__Description of the task__.
I would like every record printed again, exactly as shown.
** Data supplied follows **
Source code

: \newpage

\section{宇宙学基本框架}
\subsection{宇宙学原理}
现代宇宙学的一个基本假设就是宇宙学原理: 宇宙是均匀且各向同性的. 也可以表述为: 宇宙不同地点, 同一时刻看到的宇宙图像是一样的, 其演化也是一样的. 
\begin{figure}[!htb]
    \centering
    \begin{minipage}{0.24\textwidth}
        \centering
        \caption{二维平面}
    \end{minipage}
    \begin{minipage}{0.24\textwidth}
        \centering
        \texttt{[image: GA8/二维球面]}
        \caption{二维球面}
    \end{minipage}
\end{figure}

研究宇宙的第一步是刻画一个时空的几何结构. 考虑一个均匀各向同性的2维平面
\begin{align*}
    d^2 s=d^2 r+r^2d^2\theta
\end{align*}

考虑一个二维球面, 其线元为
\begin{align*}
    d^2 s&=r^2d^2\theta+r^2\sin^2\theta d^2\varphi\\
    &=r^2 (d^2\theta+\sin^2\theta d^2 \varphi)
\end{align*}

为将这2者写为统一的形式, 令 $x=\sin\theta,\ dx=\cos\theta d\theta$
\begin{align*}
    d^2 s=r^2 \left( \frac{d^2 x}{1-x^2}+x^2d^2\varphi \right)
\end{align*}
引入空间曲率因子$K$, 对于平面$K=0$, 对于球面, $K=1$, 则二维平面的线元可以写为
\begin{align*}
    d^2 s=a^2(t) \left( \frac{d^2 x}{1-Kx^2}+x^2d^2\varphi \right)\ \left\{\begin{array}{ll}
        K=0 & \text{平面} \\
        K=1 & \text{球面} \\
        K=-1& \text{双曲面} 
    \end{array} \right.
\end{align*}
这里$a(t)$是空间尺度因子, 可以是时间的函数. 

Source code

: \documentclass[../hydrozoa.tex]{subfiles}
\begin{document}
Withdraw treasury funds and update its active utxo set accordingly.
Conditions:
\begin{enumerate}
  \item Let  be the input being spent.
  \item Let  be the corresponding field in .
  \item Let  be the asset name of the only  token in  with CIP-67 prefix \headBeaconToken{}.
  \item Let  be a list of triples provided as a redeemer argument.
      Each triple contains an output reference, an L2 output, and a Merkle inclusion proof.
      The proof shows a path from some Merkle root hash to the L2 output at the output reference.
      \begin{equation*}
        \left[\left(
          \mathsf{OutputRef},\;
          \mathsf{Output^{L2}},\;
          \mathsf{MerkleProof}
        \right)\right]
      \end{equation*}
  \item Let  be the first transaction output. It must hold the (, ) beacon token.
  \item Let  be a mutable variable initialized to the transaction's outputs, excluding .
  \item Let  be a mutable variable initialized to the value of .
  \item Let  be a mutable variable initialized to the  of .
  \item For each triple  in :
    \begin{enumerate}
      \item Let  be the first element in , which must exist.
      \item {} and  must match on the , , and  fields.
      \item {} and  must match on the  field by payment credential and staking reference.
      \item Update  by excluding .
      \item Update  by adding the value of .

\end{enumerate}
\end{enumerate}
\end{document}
** End of Data supplied **
__Task response__.
Source code

: \newpage

\section{宇宙学基本框架}
\subsection{宇宙学原理}
现代宇宙学的一个基本假设就是宇宙学原理: 宇宙是均匀且各向同性的. 也可以表述为: 宇宙不同地点, 同一时刻看到的宇宙图像是一样的, 其演化也是一样的. 
\begin{figure}[!htb]
    \centering
    \begin{minipage}{0.24\textwidth}
        \centering
        \caption{二维平面}
    \end{minipage}
    \begin{minipage}{0.24\textwidth}
        \centering
        \texttt{[image: GA8/二维球面]}
        \caption{二维球面}
    \end{minipage}
\end{figure}

研究宇宙的第一步是刻画一个时空的几何结构. 考虑一个均匀各向同性的2维平面
\begin{align*}
    d^2 s=d^2 r+r^2d^2\theta
\end{align*}

考虑一个二维球面, 其线元为
\begin{align*}
    d^2 s&=r^2d^2\theta+r^2\sin^2\theta d^2\varphi\\
    &=r^2 (d^2\theta+\sin^2\theta d^2 \varphi)
\end{align*}

为将这2者写为统一的形式, 令 $x=\sin\theta,\ dx=\cos\theta d\theta$
\begin{align*}
    d^2 s=r^2 \left( \frac{d^2 x}{1-x^2}+x^2d^2\varphi \right)
\end{align*}
引入空间曲率因子$K$, 对于平面$K=0$, 对于球面, $K=1$, 则二维平面的线元可以写为
\begin{align*}
    d^2 s=a^2(t) \left( \frac{d^2 x}{1-Kx^2}+x^2d^2\varphi \right)\ \left\{\begin{array}{ll}
        K=0 & \text{平面} \\
        K=1 & \text{球面} \\
        K=-1& \text{双曲面} 
    \end{array} \right.
\end{align*}
这里$a(t)$是空间尺度因子, 可以是时间的函数. 

Source code

: \documentclass[../hydrozoa.tex]{subfiles}
\begin{document}
Withdraw treasury funds and update its active utxo set accordingly.
Conditions:
\begin{enumerate}
  \item Let  be the input being spent.
  \item Let  be the corresponding field in .
  \item Let  be the asset name of the only  token in  with CIP-67 prefix \headBeaconToken{}.
  \item Let  be a list of triples provided as a redeemer argument.
      Each triple contains an output reference, an L2 output, and a Merkle inclusion proof.
      The proof shows a path from some Merkle root hash to the L2 output at the output reference.
      \begin{equation*}
        \left[\left(
          \mathsf{OutputRef},\;
          \mathsf{Output^{L2}},\;
          \mathsf{MerkleProof}
        \right)\right]
      \end{equation*}
  \item Let  be the first transaction output. It must hold the (, ) beacon token.
  \item Let  be a mutable variable initialized to the transaction's outputs, excluding .
  \item Let  be a mutable variable initialized to the value of .
  \item Let  be a mutable variable initialized to the  of .
  \item For each triple  in :
    \begin{enumerate}
      \item Let  be the first element in , which must exist.
      \item {} and  must match on the , , and  fields.
      \item {} and  must match on the  field by payment credential and staking reference.
      \item Update  by excluding .
      \item Update  by adding the value of .

\end{enumerate}
\end{enumerate}
\end{document}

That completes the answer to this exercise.